Models a distribution p(X) or a conditional distribution p(X | Y), where each variable can consist of multiple modalities. The target variable X, whose distribution is modeled, is specified through the `input_shapes` argument, which is a map between modalities (strings) and expected shapes. In this way, a variable that consists of multiple kinds of data (e.g. image and flat-dimensional) can be modeled as well. A separate `output_shapes` argument is used to specify the expected reconstructions - this allows for asymmetric reconstruction (for example, reconstructing low-resolution images).
This implementation supports learning conditional distributions as well (cVAE). The conditioning variable Y is specified through the `condition_shapes` argument, which is also a map between modalities (strings) and expected shapes. In this way, variables with multiple kinds of data (e.g. image and flat-dimensional) can jointly be conditioned on. By default, the decoder takes the conditioning variable Y as input. To force the decoder to reconstruct from just the latent, set `decoder_is_conditioned` to False (in this case, the prior must be conditioned).

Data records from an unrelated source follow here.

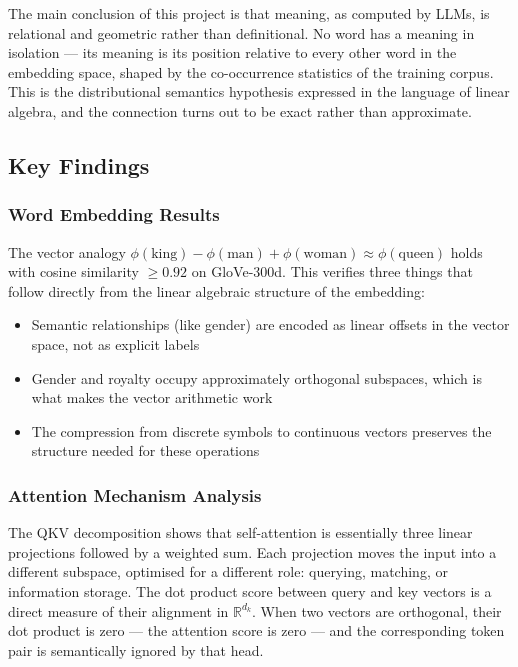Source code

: \documentclass[12pt,a4paper]{article}
\begin{document}
The main conclusion of this project is that meaning, as computed by LLMs, is relational
and geometric rather than definitional. No word has a meaning in isolation --- its meaning
is its position relative to every other word in the embedding space, shaped by the
co-occurrence statistics of the training corpus. This is the distributional semantics
hypothesis expressed in the language of linear algebra, and the connection turns out to
be exact rather than approximate.

\subsection{Key Findings}

\subsubsection{Word Embedding Results}

The vector analogy
$\phi(\text{king}) - \phi(\text{man}) + \phi(\text{woman}) \approx \phi(\text{queen})$
holds with cosine similarity $\geq 0.92$ on GloVe-300d. This verifies three things that
follow directly from the linear algebraic structure of the embedding:

\begin{itemize}[itemsep=4pt]
    \item Semantic relationships (like gender) are encoded as linear offsets in the
          vector space, not as explicit labels
    \item Gender and royalty occupy approximately orthogonal subspaces, which is what
          makes the vector arithmetic work
    \item The compression from discrete symbols to continuous vectors preserves the
          structure needed for these operations
\end{itemize}

\subsubsection{Attention Mechanism Analysis}

The QKV decomposition shows that self-attention is essentially three linear projections
followed by a weighted sum. Each projection moves the input into a different subspace,
optimised for a different role: querying, matching, or information storage. The dot product
score between query and key vectors is a direct measure of their alignment in $\mathbb{R}^{d_k}$.
When two vectors are orthogonal, their dot product is zero --- the attention score is
zero --- and the corresponding token pair is semantically ignored by that head.
\end{document}
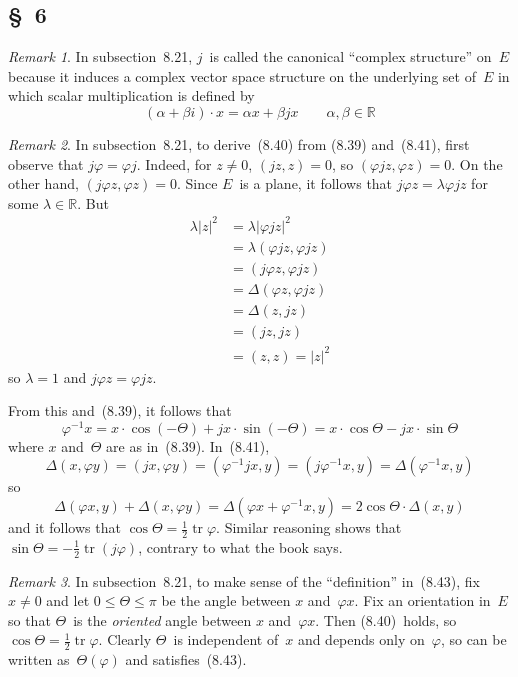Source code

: \documentclass[letterpaper,12pt]{article}
\newcommand{\R}{\mathbb{R}}
\DeclareMathOperator{\tr}{tr}
\newcommand{\mult}{\cdot}
\newcommand{\iprod}[2]{(#1,#2)}
\newcommand{\norm}[1]{|#1|}
\theoremstyle{definition}
\theoremstyle{remark}
\newtheorem*{rmk}{Remark}
\begin{document}
\subsection*{\S~6}
\begin{rmk}
In subsection~8.21, \(j\)~is called the canonical ``complex structure'' on~\(E\) because it induces a complex vector space structure on the underlying set of~\(E\) in which scalar multiplication is defined by
\[(\alpha+\beta i)\mult x=\alpha x+\beta jx\qquad\alpha,\beta\in\R\]
\end{rmk}

\begin{rmk}
In subsection~8.21, to derive~(8.40) from (8.39) and~(8.41), first observe that \(j\varphi=\varphi j\). Indeed, for \(z\ne 0\), \(\iprod{jz}{z}=0\), so \(\iprod{\varphi jz}{\varphi z}=0\). On the other hand, \(\iprod{j\varphi z}{\varphi z}=0\). Since \(E\)~is a plane, it follows that \(j\varphi z=\lambda\varphi jz\) for some \(\lambda\in\R\). But
\begin{align*}
\lambda\norm{z}^2&=\lambda\norm{\varphi jz}^2\\
	&=\lambda\iprod{\varphi jz}{\varphi jz}\\
	&=\iprod{j\varphi z}{\varphi jz}\\
	&=\Delta(\varphi z,\varphi jz)\\
	&=\Delta(z,jz)\\
	&=\iprod{jz}{jz}\\
	&=\iprod{z}{z}=\norm{z}^2
\end{align*}
so \(\lambda=1\) and \(j\varphi z=\varphi j z\).

From this and~(8.39), it follows that
\[\varphi^{-1}x=x\mult\cos(-\Theta)+jx\mult\sin(-\Theta)=x\mult\cos\Theta-jx\mult\sin\Theta\]
where \(x\) and~\(\Theta\) are as in~(8.39). In~(8.41),
\[\Delta(x,\varphi y)=\iprod{jx}{\varphi y}=\iprod{\varphi^{-1}jx}{y}=\iprod{j\varphi^{-1}x}{y}=\Delta(\varphi^{-1}x,y)\]
so
\[\Delta(\varphi x,y)+\Delta(x,\varphi y)=\Delta(\varphi x+\varphi^{-1}x,y)=2\cos\Theta\mult\Delta(x,y)\]
and it follows that \(\cos\Theta=\tfrac{1}{2}\tr\varphi\). Similar reasoning shows that \(\sin\Theta=-\tfrac{1}{2}\tr(j\varphi)\), contrary to what the book says.
\end{rmk}

\begin{rmk}
In subsection~8.21, to make sense of the ``definition'' in~(8.43), fix \(x\ne 0\) and let \(0\le\Theta\le\pi\) be the angle between \(x\) and~\(\varphi x\). Fix an orientation in~\(E\) so that \(\Theta\)~is the \emph{oriented} angle between \(x\) and~\(\varphi x\). Then (8.40)~holds, so \(\cos\Theta=\tfrac{1}{2}\tr\varphi\). Clearly \(\Theta\)~is independent of~\(x\) and depends only on~\(\varphi\), so can be written as~\(\Theta(\varphi)\) and satisfies~(8.43).
\end{rmk}
\end{document}
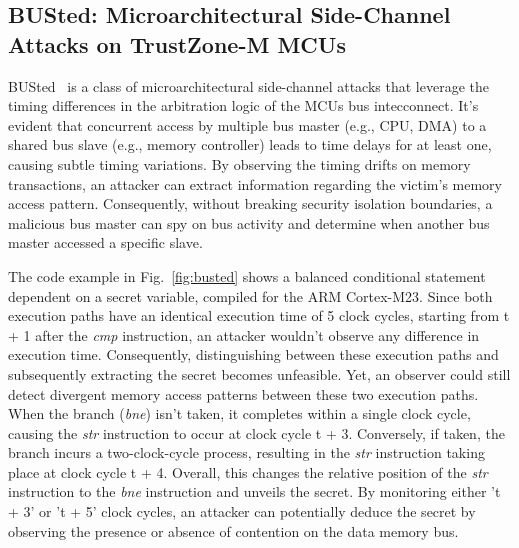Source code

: \subsection{BUSted: Microarchitectural Side-Channel Attacks on TrustZone-M MCUs}
%
BUSted~\cite{busted} is a class of microarchitectural side-channel
attacks that leverage the timing differences in the arbitration
logic of the MCUs bus intecconnect. It's evident that concurrent access by
multiple bus master (e.g., CPU, DMA) to a shared bus slave (e.g., memory
controller) leads to time delays for at least one, causing subtle timing
variations. By observing the timing drifts on memory transactions, an
attacker can extract information regarding the victim’s memory access
pattern. Consequently, without breaking security isolation boundaries, a
malicious bus master can spy on bus activity and determine when another bus
master accessed a specific slave.


The code example in Fig.~\ref{fig:busted} shows a balanced conditional statement dependent on a
secret variable, compiled for the ARM Cortex-M23. Since both
execution paths have an identical execution time of 5 clock cycles,
starting from t + 1 after the \textit{cmp} instruction, an attacker
wouldn't observe any difference in execution time. Consequently,
distinguishing between these execution paths and subsequently extracting
the secret becomes unfeasible. Yet, an observer could still detect
divergent memory access patterns between these two execution paths. When
the branch (\textit{bne}) isn't taken, it completes within a single clock
cycle, causing the \textit{str} instruction to occur at clock cycle t + 3.
Conversely, if taken, the branch incurs a two-clock-cycle process,
resulting in the \textit{str} instruction taking place at clock cycle t +
4. Overall, this changes the relative position of the \textit{str}
instruction to the \textit{bne} instruction and unveils the secret. By
monitoring either 't + 3' or 't + 5' clock cycles, an attacker can
potentially deduce the secret by observing the presence or absence of
contention on the data memory bus.

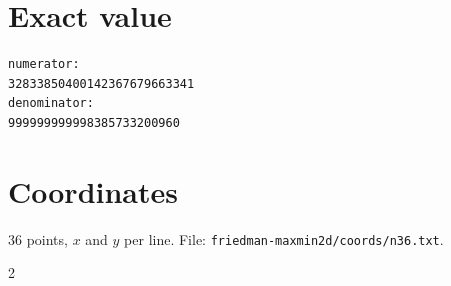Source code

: \documentclass[11pt,a4paper]{article}
\begin{document}
\appendix
\section{Exact value}
{\small
\begin{verbatim}
numerator:
32833850400142367679663341
denominator:
999999999998385733200960
\end{verbatim}}

\section{Coordinates}
36 points, $x$ and $y$ per line. File: \texttt{friedman-maxmin2d/coords/n36.txt}.
{\tiny
\begin{multicols}{2}
\end{multicols}}
\end{document}
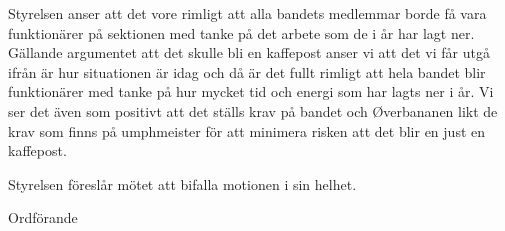 \documentclass[../_main/handlingar.tex]{subfiles}
\begin{document}
\motionssvar

Styrelsen anser att det vore rimligt att alla bandets medlemmar borde få vara funktionärer på sektionen med tanke på det arbete som de i år har lagt ner. Gällande argumentet att det skulle bli en kaffepost anser vi att det vi får utgå ifrån är hur situationen är idag och då är det fullt rimligt att hela bandet blir funktionärer med tanke på hur mycket tid och energi som har lagts ner i år. 
Vi ser det även som positivt att det ställs krav på bandet och Øverbananen likt de krav som finns på umphmeister för att minimera risken att det blir en just en kaffepost.

Styrelsen föreslår mötet att bifalla motionen i sin helhet.

\begin{signatures}{1}
    \ist
    \signature{\ordf}{Ordförande}
\end{signatures}
\end{document}
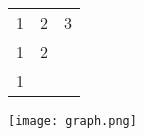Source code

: \documentclass{article}
\begin{document}
\begin{tabular}{ c c c }
1 & 2 & 3 \\
1 & 2 & \\
1 & & \\
\end{tabular}
\texttt{[image: graph.png]}
\end{document}
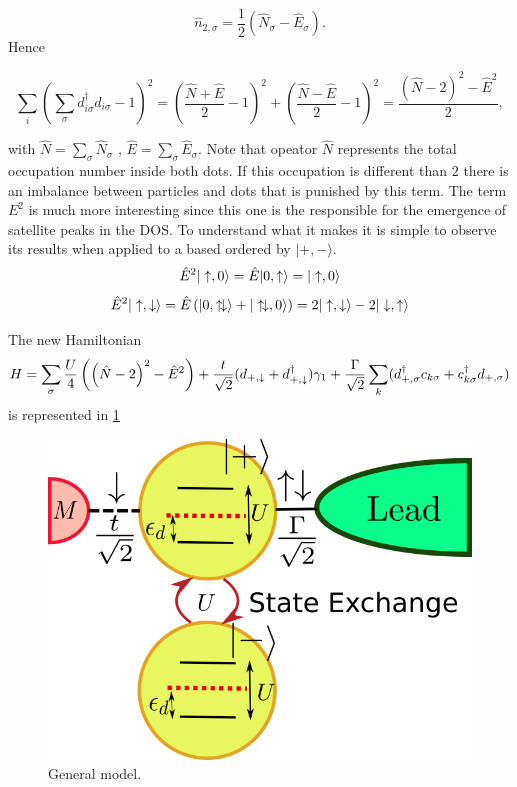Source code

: \[\hat{n}_{2,\sigma}= \frac{1}{2} \left( \hat{N}_\sigma - \hat{E}_\sigma \right).  \]
Hence 

\[\sum_{i} (\sum_{\sigma} d_{i \sigma}^{\dagger}d_{i \sigma}-1)^{2} = \left(\frac{\hat{N} +\hat{E}}{2}-1 \right) ^{2} + \left( \frac{\hat{N} -\hat{E}}{2}-1 \right)^{2} = \frac{\left( \hat{N}-2 \right)^2- \hat{E}^2}{2}, \]

with $\hat{N}=\sum_\sigma \hat{N}_\sigma $ , $\hat{E}=\sum_\sigma \hat{E}_\sigma $. Note that opeator $\hat{N}$ represents the total occupation number inside both dots. If this occupation is different than $2$ there is an imbalance between particles and dots that is punished by this term. The term $E^2$ is much more interesting since this one is the responsible for the emergence of satellite peaks in the DOS. To understand what it makes it is simple to observe its results when applied to a based ordered by $\vert + , - \rangle$. 
\[ \hat{E}^2 \vert \uparrow , 0 \rangle =  \hat{E} \vert 0 , \uparrow \rangle = \vert \uparrow , 0 \rangle   \] 
\[ \hat{E}^2 \vert \uparrow , \downarrow \rangle =  \hat{E} \left( \vert 0 , \uparrow\!\downarrow \rangle + \vert \uparrow\!\downarrow , 0 \rangle \right) = 2\vert \uparrow , \downarrow \rangle - 2\vert \downarrow , \uparrow \rangle  \]





The new Hamiltonian 
\begin{equation}
H = \sum_{\sigma}  \frac{U}{4}\left( \left( \hat{N}-2 \right)^2- \hat{E}^2 \right) + \frac{t}{\sqrt{2}} (d_{+,\downarrow}+d^\dagger_{+,\downarrow})\gamma_1 
 +  \frac{\Gamma}{\sqrt{2}}\sum_{ k}(d^\dagger_{+,\sigma}c_{k\sigma}+c^\dagger_{k\sigma}d_{+,\sigma})
\label{t+}
\end{equation}
is represented in \ref{fig:ExchangeMod}

\begin{figure}[h]
\centering
\includegraphics[scale=0.4]{IMAGES/ExchangeMod.png}
\caption{\label{fig:ExchangeMod}General model.} 
\end{figure}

The implementation also supports learning expressive priors instead of using the usual N(0, 1) prior. There are three kinds of priors supported - Gaussian, Gaussian Mixture Model (GMM), and Categorical. For each prior, the parameters can be learned as independent parameters, or be learned as functions of the conditioning variable Y (by setting `prior_is_conditioned`).
### GaussianPrior
- A class that holds functionality for learning both unimodal Gaussian priors and multimodal Gaussian Mixture Model priors for use in VAEs. Supports learnable priors, learnable / fixed mixture weights for GMM, and observation-conditioned priors,
### CategoricalPrior
- A class that holds functionality for learning categorical priors for use in VAEs.